Low-cost sensors
(LCSs) for air quality monitoring have enormous
potential to improve air quality data coverage in resource-limited
parts of the world such as sub-Saharan Africa. LCSs, however, are
affected by environment and source conditions. To establish high-quality
data, LCSs must be collocated and calibrated with reference grade
PM2.5 monitors. From March 2020, a low-cost PurpleAir PM2.5 monitor was collocated with a Met One Beta Attenuation
Monitor 1020 in Accra, Ghana. While previous studies have shown that
multiple linear regression (MLR) and random forest regression (RF)

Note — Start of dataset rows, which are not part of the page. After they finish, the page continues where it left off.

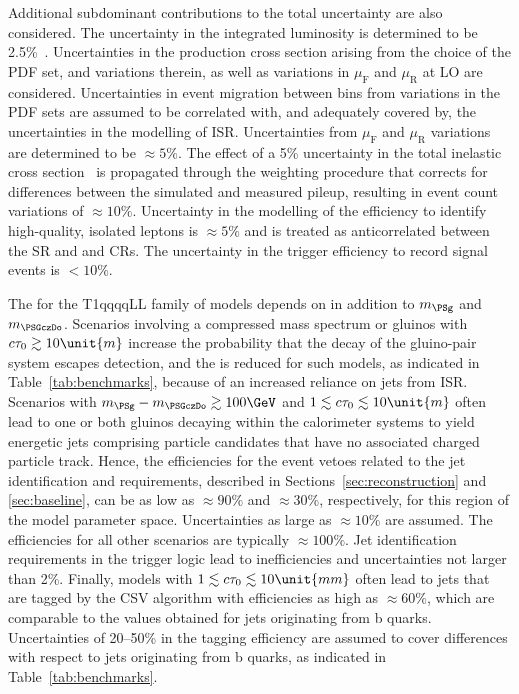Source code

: Additional subdominant contributions to the total uncertainty are also
considered. The uncertainty in the integrated luminosity is determined
to be 2.5\%~\cite{CMS:2017sdi}. Uncertainties in the production cross
section arising from the choice of the PDF set, and variations
therein, as well as variations in $\mu_\mathrm{F}$ and $\mu_\mathrm{R}$ at
LO are considered. Uncertainties in event migration between bins from
variations in the PDF sets are assumed to be correlated with, and
adequately covered by, the uncertainties in the modelling of
ISR. Uncertainties from $\mu_\mathrm{F}$ and $\mu_\mathrm{R}$ variations
are determined to be ${\approx}5\%$. The effect of a 5\% uncertainty
in the total inelastic cross section~\cite{Aaboud:2016mmw} is
propagated through the weighting procedure that corrects for
differences between the simulated and measured pileup, resulting in
event count variations of ${\approx}10\%$. Uncertainty in the
modelling of the efficiency to identify high-quality, isolated leptons
is ${\approx}5\%$ and is treated as anticorrelated between the SR and
\mj and \mmj CRs. The uncertainty in the trigger efficiency to record
signal events is ${<}10\%$.

The \ate for the T1qqqqLL family of models depends on \ctau in
addition to $m_\PSg$ and $m_{\PSGczDo}$. Scenarios involving a
compressed mass spectrum or gluinos with $\ctau \gtrsim 10\unit{m}$
increase the probability that the decay of the gluino-pair system
escapes detection, and the \ate is reduced for such models, as
indicated in Table~\ref{tab:benchmarks}, because of an increased
reliance on jets from ISR. Scenarios with $m_\PSg - m_{\PSGczDo}
\gtrsim 100\GeV$ and $1 \lesssim \ctau \lesssim 10\unit{m}$ often lead
to one or both gluinos decaying within the calorimeter systems to
yield energetic jets comprising particle candidates that have no
associated charged particle track. Hence, the efficiencies for the
event vetoes related to the jet identification and \fhleadjet
requirements, described in Sections~\ref{sec:reconstruction} and
\ref{sec:baseline}, can be as low as ${\approx}90\%$ and
${\approx}30\%$, respectively, for this region of the model parameter
space. Uncertainties as large as ${\approx}10\%$ are assumed. The
efficiencies for all other scenarios are typically
${\approx}100\%$. Jet identification requirements in the trigger logic
lead to inefficiencies and uncertainties not larger than 2\%. Finally,
models with $1 \lesssim \ctau \lesssim 10\unit{mm}$ often lead to jets
that are tagged by the CSV algorithm with efficiencies as high as
${\approx}60\%$, which are comparable to the values obtained for jets
originating from b quarks. Uncertainties of 20--50\% in the tagging
efficiency are assumed to cover differences with respect to jets
originating from b quarks, as indicated in Table~\ref{tab:benchmarks}.

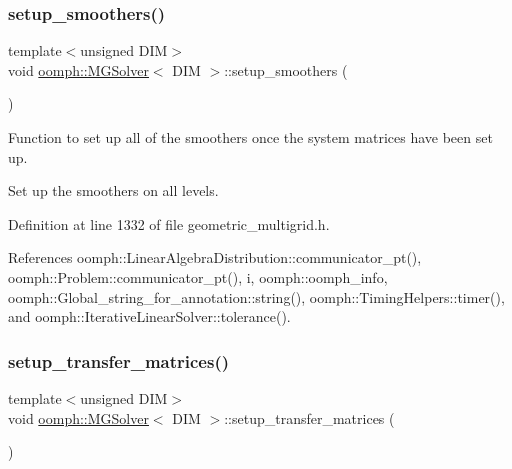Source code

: \mbox{\label{classoomph_1_1MGSolver_a9b3674f92da65b8cacada47325107804}} 
\subsubsection{\texorpdfstring{setup\+\_\+smoothers()}{setup\_smoothers()}}
{\footnotesize\ttfamily template$<$unsigned D\+IM$>$ \\
void \hyperlink{classoomph_1_1MGSolver}{oomph\+::\+M\+G\+Solver}$<$ D\+IM $>$\+::setup\+\_\+smoothers (\begin{DoxyParamCaption}{ }\end{DoxyParamCaption})\hspace{0.3cm}{\ttfamily [private]}}



Function to set up all of the smoothers once the system matrices have been set up. 

Set up the smoothers on all levels. 

Definition at line 1332 of file geometric\+\_\+multigrid.\+h.



References oomph\+::\+Linear\+Algebra\+Distribution\+::communicator\+\_\+pt(), oomph\+::\+Problem\+::communicator\+\_\+pt(), i, oomph\+::oomph\+\_\+info, oomph\+::\+Global\+\_\+string\+\_\+for\+\_\+annotation\+::string(), oomph\+::\+Timing\+Helpers\+::timer(), and oomph\+::\+Iterative\+Linear\+Solver\+::tolerance().

\mbox{\label{classoomph_1_1MGSolver_a332a6b1028732481a4954fa0a9337a80}} 
\subsubsection{\texorpdfstring{setup\+\_\+transfer\+\_\+matrices()}{setup\_transfer\_matrices()}}
{\footnotesize\ttfamily template$<$unsigned D\+IM$>$ \\
void \hyperlink{classoomph_1_1MGSolver}{oomph\+::\+M\+G\+Solver}$<$ D\+IM $>$\+::setup\+\_\+transfer\+\_\+matrices (\begin{DoxyParamCaption}{ }\end{DoxyParamCaption})}



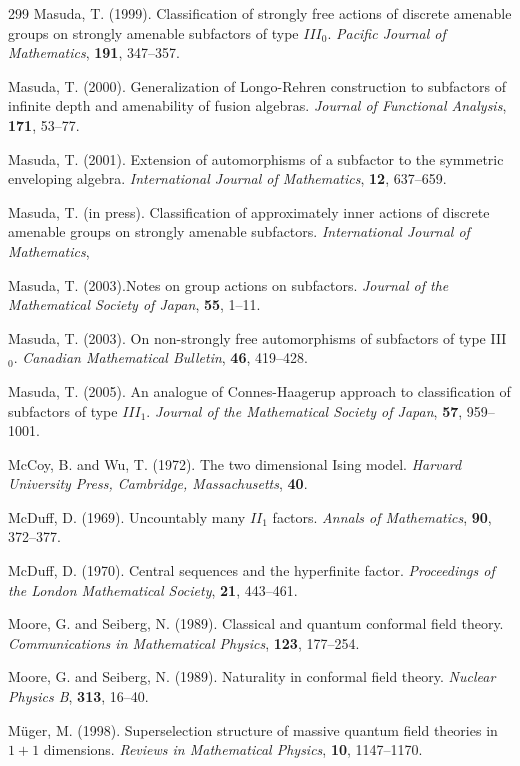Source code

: \documentclass[12pt]{article}
\theoremstyle{plain}
\theoremstyle{definition}
\numberwithin{equation}{section}
\begin{document}
\begin{thebibliography} {299}
Masuda, T. (1999). Classification of strongly free actions of discrete amenable groups on
strongly amenable subfactors of type $III_0$. {\em Pacific Journal of Mathematics},
{\bf 191}, 347--357.

Masuda, T. (2000). Generalization of Longo-Rehren construction to subfactors of
infinite depth and amenability of fusion algebras.
{\em Journal of Functional Analysis}, {\bf 171}, 53--77.

Masuda, T. (2001). Extension of automorphisms of a subfactor to the symmetric
enveloping algebra. {\em International Journal of Mathematics},
{\bf 12}, 637--659.

Masuda, T. (in press). Classification of approximately inner actions of discrete
amenable groups on strongly amenable subfactors.
{\em International Journal of Mathematics},

Masuda, T. (2003).Notes on group actions on subfactors.
{\em Journal of the Mathematical Society of Japan}, {\bf 55}, 1--11.

Masuda, T. (2003). On non-strongly free automorphisms of subfactors of type III$_0$.
{\em Canadian Mathematical Bulletin}, {\bf 46}, 419--428.

Masuda, T. (2005). An analogue of Connes-Haagerup approach to classification of
subfactors of type $III_1$. {\em Journal of the Mathematical Society of Japan}, {\bf 57}, 959--1001.

McCoy, B. and Wu, T. (1972). The two dimensional Ising model.
{\em Harvard University Press, Cambridge, Massachusetts}, {\bf 40}.

McDuff, D. (1969). Uncountably many $II_1$ factors. {\em Annals of Mathematics}, {\bf 90}, 372--377.

McDuff, D. (1970). Central sequences and the hyperfinite factor.
{\em Proceedings of the London Mathematical Society},
{\bf 21}, 443--461.

Moore, G. and Seiberg, N. (1989). Classical and quantum conformal field theory.
{\em Communications in Mathematical Physics},
{\bf 123}, 177--254.

Moore, G. and Seiberg, N. (1989). Naturality in conformal field theory.
{\em Nuclear Physics B}, {\bf 313}, 16--40.

M\"uger, M. (1998). Superselection structure of massive quantum field theories in $1+1$
dimensions. {\em Reviews in Mathematical Physics}, {\bf 10}, 1147--1170.


\end{thebibliography}
\end{document}
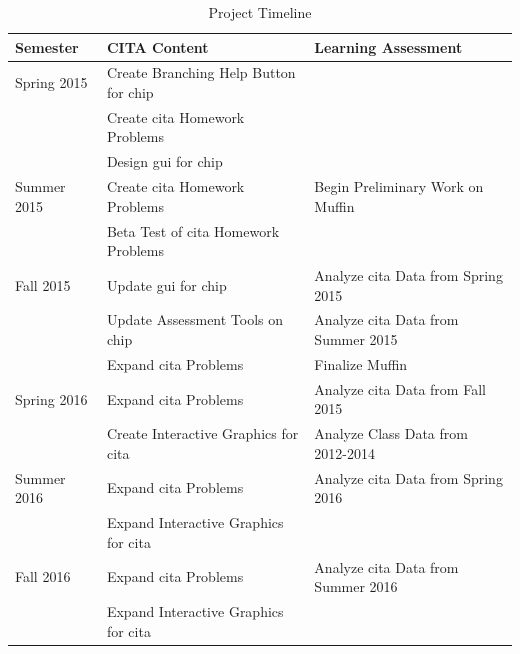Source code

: \begin{landscape}
\begin{table}[!ht]
  \centering
  \begin{tabular}{|l|l|l|}
    \hline
    \textbf{Semester} & \textbf{CITA Content} & \textbf{Learning Assessment}\\
	\hline
	Spring 2015 & Create Branching Help Button for \gls{chip} & \\
	& Create \gls{cita} Homework Problems & \\
	& Design \gls{gui} for \gls{chip} & \\
	\hline
	Summer 2015 & Create \gls{cita} Homework Problems & Begin Preliminary Work on Muffin\\
	& Beta Test of \gls{cita} Homework Problems &  \\
	\hline
	Fall 2015 & Update \gls{gui} for \gls{chip} & Analyze \gls{cita} Data from Spring 2015 \\
	& Update Assessment Tools on \gls{chip} & Analyze \gls{cita} Data from Summer 2015 \\
	& Expand \gls{cita} Problems & Finalize Muffin \\
	\hline
	Spring 2016 & Expand \gls{cita} Problems & Analyze \gls{cita} Data from Fall 2015 \\
	& Create Interactive Graphics for \gls{cita} & Analyze Class Data from 2012-2014 \\
	\hline
	Summer 2016 & Expand \gls{cita} Problems & Analyze \gls{cita} Data from Spring 2016 \\
	& Expand Interactive Graphics for \gls{cita} & \\
	\hline
	Fall 2016 & Expand \gls{cita} Problems & Analyze \gls{cita} Data from Summer 2016 \\
	& Expand Interactive Graphics for \gls{cita} & \\
	\hline
  \end{tabular}
  \caption{Project Timeline}
  \label{tab:timeline}
\end{table}
\end{landscape}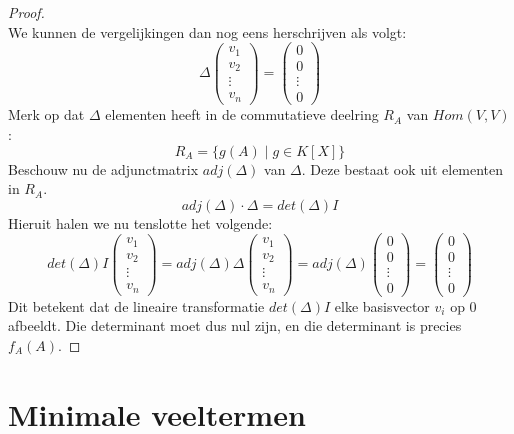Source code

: \documentclass[main.tex]{subfiles}
\begin{document}
\begin{st}
\begin{proof}
\[    \]
    We kunnen de vergelijkingen dan nog eens herschrijven als volgt:
    \[ \Delta
    \begin{pmatrix}
      v_{1}\\ v_{2}\\ \vdots \\ v_{n}
    \end{pmatrix}
    =
    \begin{pmatrix}
      0\\ 0\\ \vdots \\ 0
    \end{pmatrix}
    \]
    Merk op dat $\Delta$ elementen heeft in de commutatieve deelring $R_{A}$ van $Hom(V,V)$:
    \[ R_{A} = \{g(A) \mid g \in K[X]\} \]
    Beschouw nu de adjunctmatrix $adj(\Delta)$ van $\Delta$.
    Deze bestaat ook uit elementen in $R_{A}$.
    \[
    adj(\Delta) \cdot \Delta = det(\Delta)I
    \]
    Hieruit halen we nu tenslotte het volgende:
    \[ det(\Delta)I 
    \begin{pmatrix}
      v_{1}\\ v_{2}\\ \vdots \\ v_{n}
    \end{pmatrix}
    = adj(\Delta)\Delta 
    \begin{pmatrix}
      v_{1}\\ v_{2}\\ \vdots \\ v_{n}
    \end{pmatrix}
    = adj(\Delta)
    \begin{pmatrix}
      0\\ 0\\ \vdots \\ 0
    \end{pmatrix}
    =
    \begin{pmatrix}
      0\\ 0\\ \vdots \\ 0
    \end{pmatrix}
    \]
    Dit betekent dat de lineaire transformatie $det(\Delta)I$ elke basisvector $v_{i}$ op $0$ afbeeldt.
    Die determinant moet dus nul zijn, en die determinant is precies $f_{A}(A)$.
  \end{proof}
\end{st}

\section{Minimale veeltermen}
\label{sec:minimale-veeltermen}
\end{document}
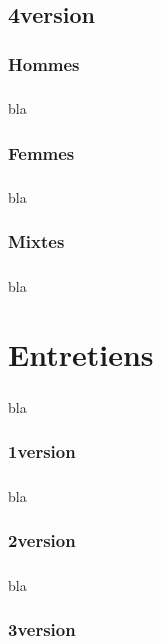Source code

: \section{4\ieme version}
\subsection{Hommes}
\paragraph{}
bla

\subsection{Femmes}
\paragraph{}
bla

\subsection{Mixtes}
\paragraph{}
bla

\chapter{Entretiens}
\paragraph{}
bla

\subsection{1\ier version}
\paragraph{}
bla

\subsection{2\ieme version}
\paragraph{}
bla

\subsection{3\ieme version}
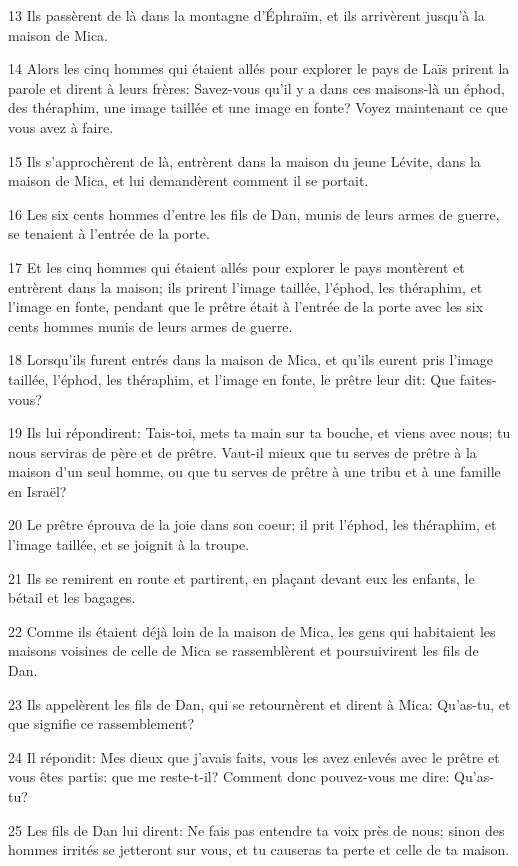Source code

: \par 13 Ils passèrent de là dans la montagne d'Éphraïm, et ils arrivèrent jusqu'à la maison de Mica.
\par 14 Alors les cinq hommes qui étaient allés pour explorer le pays de Laïs prirent la parole et dirent à leurs frères: Savez-vous qu'il y a dans ces maisons-là un éphod, des théraphim, une image taillée et une image en fonte? Voyez maintenant ce que vous avez à faire.
\par 15 Ils s'approchèrent de là, entrèrent dans la maison du jeune Lévite, dans la maison de Mica, et lui demandèrent comment il se portait.
\par 16 Les six cents hommes d'entre les fils de Dan, munis de leurs armes de guerre, se tenaient à l'entrée de la porte.
\par 17 Et les cinq hommes qui étaient allés pour explorer le pays montèrent et entrèrent dans la maison; ils prirent l'image taillée, l'éphod, les théraphim, et l'image en fonte, pendant que le prêtre était à l'entrée de la porte avec les six cents hommes munis de leurs armes de guerre.
\par 18 Lorsqu'ils furent entrés dans la maison de Mica, et qu'ils eurent pris l'image taillée, l'éphod, les théraphim, et l'image en fonte, le prêtre leur dit: Que faites-vous?
\par 19 Ils lui répondirent: Tais-toi, mets ta main sur ta bouche, et viens avec nous; tu nous serviras de père et de prêtre. Vaut-il mieux que tu serves de prêtre à la maison d'un seul homme, ou que tu serves de prêtre à une tribu et à une famille en Israël?
\par 20 Le prêtre éprouva de la joie dans son coeur; il prit l'éphod, les théraphim, et l'image taillée, et se joignit à la troupe.
\par 21 Ils se remirent en route et partirent, en plaçant devant eux les enfants, le bétail et les bagages.
\par 22 Comme ils étaient déjà loin de la maison de Mica, les gens qui habitaient les maisons voisines de celle de Mica se rassemblèrent et poursuivirent les fils de Dan.
\par 23 Ils appelèrent les fils de Dan, qui se retournèrent et dirent à Mica: Qu'as-tu, et que signifie ce rassemblement?
\par 24 Il répondit: Mes dieux que j'avais faits, vous les avez enlevés avec le prêtre et vous êtes partis: que me reste-t-il? Comment donc pouvez-vous me dire: Qu'as-tu?
\par 25 Les fils de Dan lui dirent: Ne fais pas entendre ta voix près de nous; sinon des hommes irrités se jetteront sur vous, et tu causeras ta perte et celle de ta maison.
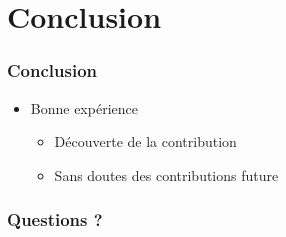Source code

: \documentclass{beamer}
\begin{document}
\section{Conclusion}
\begin{frame}
  \frametitle{Conclusion}
  \begin{itemize}
  \item Bonne expérience
    \begin{itemize}
    \item Découverte de la contribution
    \item Sans doutes des contributions future
    \end{itemize}
  \end{itemize}
\end{frame}

\begin{frame}
  \frametitle{Questions ?}
\end{frame}
\end{document}
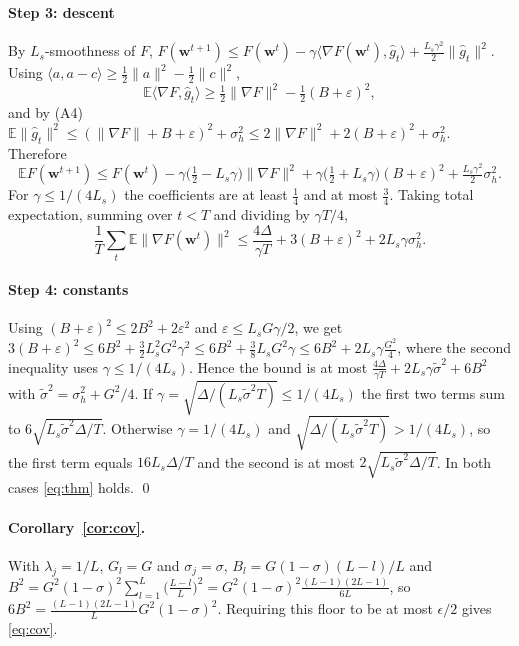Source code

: \paragraph{Step 3: descent}
By $L_s$-smoothness of $F$, $F(\mathbf w^{t+1})\le F(\mathbf w^t)-\gamma\langle\nabla F(\mathbf w^t),\hat g_t\rangle+\frac{L_s\gamma^2}{2}\|\hat g_t\|^2$. Using $\langle a,a-c\rangle\ge\frac12\|a\|^2-\frac12\|c\|^2$,
\[
\mathbb E\langle\nabla F,\hat g_t\rangle\ge\tfrac12\|\nabla F\|^2-\tfrac12(B+\varepsilon)^2 ,
\]
and by (A4) $\mathbb E\|\hat g_t\|^2\le(\|\nabla F\|+B+\varepsilon)^2+\sigma_h^2\le2\|\nabla F\|^2+2(B+\varepsilon)^2+\sigma_h^2$. Therefore
\[
\mathbb EF(\mathbf w^{t+1})\le F(\mathbf w^t)-\gamma\big(\tfrac12-L_s\gamma\big)\|\nabla F\|^2+\gamma\big(\tfrac12+L_s\gamma\big)(B+\varepsilon)^2+\tfrac{L_s\gamma^2}{2}\sigma_h^2 .
\]
For $\gamma\le1/(4L_s)$ the coefficients are at least $\frac14$ and at most $\frac34$. Taking total expectation, summing over $t<T$ and dividing by $\gamma T/4$,
\[
\frac1T\sum_t\mathbb E\|\nabla F(\mathbf w^t)\|^2\le\frac{4\Delta}{\gamma T}+3(B+\varepsilon)^2+2L_s\gamma\sigma_h^2 .
\]

\paragraph{Step 4: constants}
Using $(B+\varepsilon)^2\le2B^2+2\varepsilon^2$ and $\varepsilon\le L_sG\gamma/2$, we get $3(B+\varepsilon)^2\le6B^2+\frac32L_s^2G^2\gamma^2\le6B^2+\frac38L_sG^2\gamma\le6B^2+2L_s\gamma\frac{G^2}4$, where the second inequality uses $\gamma\le1/(4L_s)$. Hence the bound is at most $\frac{4\Delta}{\gamma T}+2L_s\gamma\tilde\sigma^2+6B^2$ with $\tilde\sigma^2=\sigma_h^2+G^2/4$. If $\gamma=\sqrt{\Delta/(L_s\tilde\sigma^2T)}\le1/(4L_s)$ the first two terms sum to $6\sqrt{L_s\tilde\sigma^2\Delta/T}$. Otherwise $\gamma=1/(4L_s)$ and $\sqrt{\Delta/(L_s\tilde\sigma^2T)}>1/(4L_s)$, so the first term equals $16L_s\Delta/T$ and the second is at most $2\sqrt{L_s\tilde\sigma^2\Delta/T}$. In both cases \eqref{eq:thm} holds. \qed

\paragraph{Corollary~\ref{cor:cov}.}
With $\lambda_j=1/L$, $G_l=G$ and $\sigma_j=\sigma$, $B_l=G(1-\sigma)(L-l)/L$ and $B^2=G^2(1-\sigma)^2\sum_{l=1}^{L}\big(\tfrac{L-l}{L}\big)^2=G^2(1-\sigma)^2\tfrac{(L-1)(2L-1)}{6L}$, so $6B^2=\tfrac{(L-1)(2L-1)}{L}G^2(1-\sigma)^2$. Requiring this floor to be at most $\epsilon/2$ gives \eqref{eq:cov}.
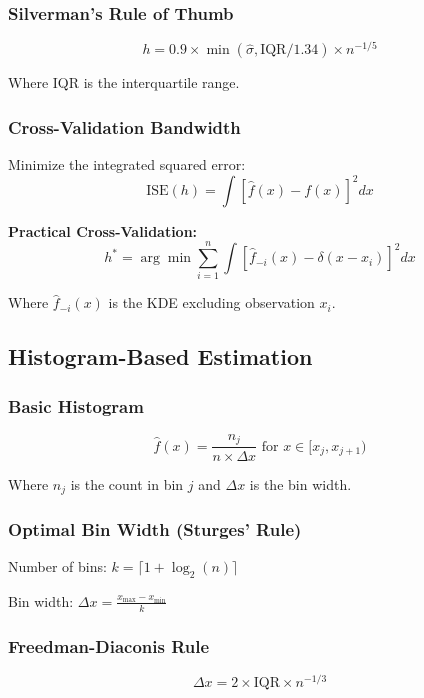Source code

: \documentclass[12pt, xcolor=dvipsnames,svgnames,x11names]{article}
\begin{document}
\subsubsection{Silverman's Rule of Thumb}
\begin{equation}
h = 0.9 \times \min(\hat{\sigma}, \text{IQR}/1.34) \times n^{-1/5}
\end{equation}

Where IQR is the interquartile range.

\subsubsection{Cross-Validation Bandwidth}
Minimize the integrated squared error:
\begin{equation}
\text{ISE}(h) = \int[\hat{f}(x) - f(x)]^2 dx
\end{equation}

\textbf{Practical Cross-Validation:}
\begin{equation}
h^* = \arg\min \sum_{i=1}^n \int[\hat{f}_{-i}(x) - \delta(x - x_i)]^2 dx
\end{equation}

Where $\hat{f}_{-i}(x)$ is the KDE excluding observation $x_i$.

\subsection{Histogram-Based Estimation}

\subsubsection{Basic Histogram}
\begin{equation}
\hat{f}(x) = \frac{n_j}{n \times \Delta x} \text{ for } x \in [x_j, x_{j+1})
\end{equation}

Where $n_j$ is the count in bin $j$ and $\Delta x$ is the bin width.

\subsubsection{Optimal Bin Width (Sturges' Rule)}
Number of bins: $k = \lceil 1 + \log_2(n) \rceil$

Bin width: $\Delta x = \frac{x_{\max} - x_{\min}}{k}$

\subsubsection{Freedman-Diaconis Rule}
\begin{equation}
\Delta x = 2 \times \text{IQR} \times n^{-1/3}
\end{equation}
\end{document}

can improve accuracy and correlation between PurpleAir and reference
data, MLR and RF yielded suboptimal improvement in the Accra collocation
(R
2 = 0.81 and R
2 = 0.81, respectively). We present the first application of
Gaussian mixture regression (GMR) to air quality data calibration
and demonstrate improvement over traditional methods by increasing
the collocated PM2.5 correlation and accuracy to R
2 = 0.88 and MAE = 2.2 μg m–3. Gaussian mixture models (GMMs) are a probability density estimator
and clustering method from which nonlinear regressions that tolerate
missing inputs can be derived. We find that even when given missing
inputs, GMR provides better correlation than MLR and RF performed
with complete data. GMR also allows us to estimate calibration certainty.
When evaluated, 95% confidence intervals agreed with reference PM2.5 data 96% of the time, suggesting that the model accurately
assesses its own confidence. Additionally, clustering within the GMM
is consistent with climate characteristics, providing confidence that
the calibration approach can learn underlying relationships in data.